У межах проєкту «Від анонімності до публічності: феміністський голос під час війни» (серія аудіозаписів розмов художниць — прим. ред.) поговорили Анна Щербина — українська художниця, ремісниця — та Дана Кавеліна — українська художниця, режисерка анімації.
Your Art публікує розмову художниць про мілітарне суспільство, контекст Львова як ключовий та рани.
Дана Кавеліна: У меня такое ощущение, что бытие в милитарном националистическом обществе — это бытие в вечном настоящем без памяти и без прошлого. Возможно, миротворческая работа (у сфері культури — прим.ред.) сейчас заключается в том, чтобы раскапывать некое знание, к которому мы можем постоянно отсылать и которым очень сложно манипулировать. Миротворчество сейчас — это вскрывать «слепые пятна», не позволять ничему быть непроговоренным. Возможно, нашим методом должен стать метод спокойного знания — просто некое предъявление всего количества жертв, каждой жертвы, попытка включить каждый «неприятный» момент в исторический нарратив. Мне кажется, в этом как раз заключен очень сильный освобождающий потенциал — когда все общество сможет прожить свои травмы, ими станет очень трудно манипулировать.
Анна Щербина: После выставки «Прядка, шабля і олень» в Станично-Луганском краеведческом музее состоялось несколько довольно пропагандистских выставок. Например, рисунки японского художника с комиксными изображениями украинских «киборгов». Еще когда мы проводили исследование в музее, мы нашли плакаты — историческую реконструкцию с воинами разных эпох, размещавшихся на территории Украины (постери проєкту Українського інституту національної пам’яті «Воїни. Історія українського війська» — прим. ред.). Среди прочих там были ОУН-УПА. И получается, мы видим эти плакаты с людьми в военной форме и понимаем, что государственным представителям хотелось бы видеть их на стене, а фото с реконструкцией донского казачества лучше спрятать подальше. Поэтому мы специально их достали, чтобы не умалчивать, не забывать, что это тоже здесь было. Нам нужно на это смотреть, чтобы помнить. Потому что, когда началась война на востоке Украины, донское казачество, как исторически (й ідеологічно — прим. ред.) поддерживающее Российскую Империю, отправилось на ту сторону Северского Донца, по ту сторону линии разграничения. После выставки «Прядка, шабля і олень» я ни разу не встречала публичных упоминаний о прошлом Станично-Луганского краеведческого музея — только повторение патриотического нарратива. Таким образом, все это так и останется больным, непроговоренным местом. Даже если война скоро закончится, это будет такая точка, на которую только надави — и она снова лопнет.
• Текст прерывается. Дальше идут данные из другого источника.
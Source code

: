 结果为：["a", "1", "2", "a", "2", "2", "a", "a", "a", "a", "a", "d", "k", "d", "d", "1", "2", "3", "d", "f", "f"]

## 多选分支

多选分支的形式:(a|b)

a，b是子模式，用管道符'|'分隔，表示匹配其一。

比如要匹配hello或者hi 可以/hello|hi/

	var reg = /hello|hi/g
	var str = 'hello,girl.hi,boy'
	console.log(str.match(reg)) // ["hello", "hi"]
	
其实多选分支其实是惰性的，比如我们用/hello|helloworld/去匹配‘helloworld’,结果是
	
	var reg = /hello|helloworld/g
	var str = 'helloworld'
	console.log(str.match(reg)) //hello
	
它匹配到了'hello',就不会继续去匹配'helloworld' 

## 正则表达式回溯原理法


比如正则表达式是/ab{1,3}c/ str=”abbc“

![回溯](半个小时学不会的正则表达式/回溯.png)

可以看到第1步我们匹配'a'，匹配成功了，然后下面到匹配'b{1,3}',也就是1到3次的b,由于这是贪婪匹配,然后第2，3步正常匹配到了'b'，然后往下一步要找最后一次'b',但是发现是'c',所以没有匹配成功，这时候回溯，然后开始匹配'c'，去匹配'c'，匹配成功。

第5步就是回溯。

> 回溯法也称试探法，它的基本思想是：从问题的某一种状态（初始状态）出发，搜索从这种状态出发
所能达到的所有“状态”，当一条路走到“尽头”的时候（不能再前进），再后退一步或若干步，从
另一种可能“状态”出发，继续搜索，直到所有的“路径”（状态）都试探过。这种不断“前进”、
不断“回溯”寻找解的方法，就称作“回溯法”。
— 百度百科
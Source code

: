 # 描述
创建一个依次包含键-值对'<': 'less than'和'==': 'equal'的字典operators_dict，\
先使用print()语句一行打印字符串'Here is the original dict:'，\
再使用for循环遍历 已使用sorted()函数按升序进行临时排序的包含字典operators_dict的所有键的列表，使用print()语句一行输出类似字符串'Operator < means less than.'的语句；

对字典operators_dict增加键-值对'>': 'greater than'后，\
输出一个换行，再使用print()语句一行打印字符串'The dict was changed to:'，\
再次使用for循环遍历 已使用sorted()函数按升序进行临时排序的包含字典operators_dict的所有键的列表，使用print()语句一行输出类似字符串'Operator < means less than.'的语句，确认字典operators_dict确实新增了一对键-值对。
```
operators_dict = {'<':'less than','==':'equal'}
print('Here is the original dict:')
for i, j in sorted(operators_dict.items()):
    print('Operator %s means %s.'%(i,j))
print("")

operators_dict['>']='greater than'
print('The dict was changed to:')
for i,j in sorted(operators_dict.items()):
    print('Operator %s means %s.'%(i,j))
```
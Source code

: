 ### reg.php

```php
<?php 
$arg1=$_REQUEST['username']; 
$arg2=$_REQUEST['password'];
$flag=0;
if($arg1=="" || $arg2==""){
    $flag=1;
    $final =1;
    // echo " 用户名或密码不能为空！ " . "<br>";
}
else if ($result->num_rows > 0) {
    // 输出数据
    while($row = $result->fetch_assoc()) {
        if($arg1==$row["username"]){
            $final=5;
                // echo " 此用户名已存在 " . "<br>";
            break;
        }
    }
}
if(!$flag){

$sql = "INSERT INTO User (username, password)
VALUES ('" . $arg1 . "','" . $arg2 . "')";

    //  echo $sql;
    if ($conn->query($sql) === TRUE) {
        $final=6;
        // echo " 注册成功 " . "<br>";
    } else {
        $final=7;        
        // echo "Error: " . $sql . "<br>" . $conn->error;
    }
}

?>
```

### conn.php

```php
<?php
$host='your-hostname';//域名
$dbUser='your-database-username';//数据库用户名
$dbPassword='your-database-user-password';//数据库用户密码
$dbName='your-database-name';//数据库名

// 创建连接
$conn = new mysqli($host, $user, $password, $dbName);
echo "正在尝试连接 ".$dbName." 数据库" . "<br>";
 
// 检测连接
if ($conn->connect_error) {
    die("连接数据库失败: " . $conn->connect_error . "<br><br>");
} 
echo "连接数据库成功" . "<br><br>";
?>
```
Д. К.: В Украине, мне кажется, очень важно работать с контекстом Львова. Это такая черная дыра, через которую мы можем рассмотреть вообще всё, что у нас происходило: каждая непроработанная травма и рана там как будто немного мерцают. Львов — это вообще место огромного умолчания, которое просматривается практически везде. Когда мы видим, что на музее-мемориале «Тюрьма на Лонцкого» висят три памятные таблички замученным жертвам ОУН и ни одного упоминания о погроме, становится понятно, что какое-то количество исторических жертв мы канонизируем, а всех остальных прячем в слепом пятне. Львов это город, в котором НКВД уничтожило от 4 до 7 тысяч политзаключённых. А потом практически на следующий день случился еврейский погром, в котором участвовали в том числе и обычные местные жители — и украинцы, и поляки. Потом эти же тюрьмы (тюрьми НКВС — прим. ред.) использовались для того, чтобы продолжать уничтожать евреев. Что меня больше всего поразило во Львове — в 1941 году был построен Яновский концлагерь. Мне очень хотелось посмотреть на него, чтобы сделать эскизы для мультфильмов. Приехав на это место, я обнаружила, что этот лагерь никогда не приостанавливал свое существование, не менял своей функции с 1941 года. То есть три года он существовал как нацистский концлагерь, потом стал советским лагерем, а сейчас там находится колония. Через эту историю мы можем говорить о том, что концлагерь — это вечное состояние современного общества, как и война, которая является неизбежным состоянием существования капиталистического общества. И вот мне кажется, что миротворческая и антимилитаристская работа — это выявлять логики существования насилия в бытовом смысле, постоянно вскрывать их в самых простых вещах и на улицах, по которым мы ходим каждый день.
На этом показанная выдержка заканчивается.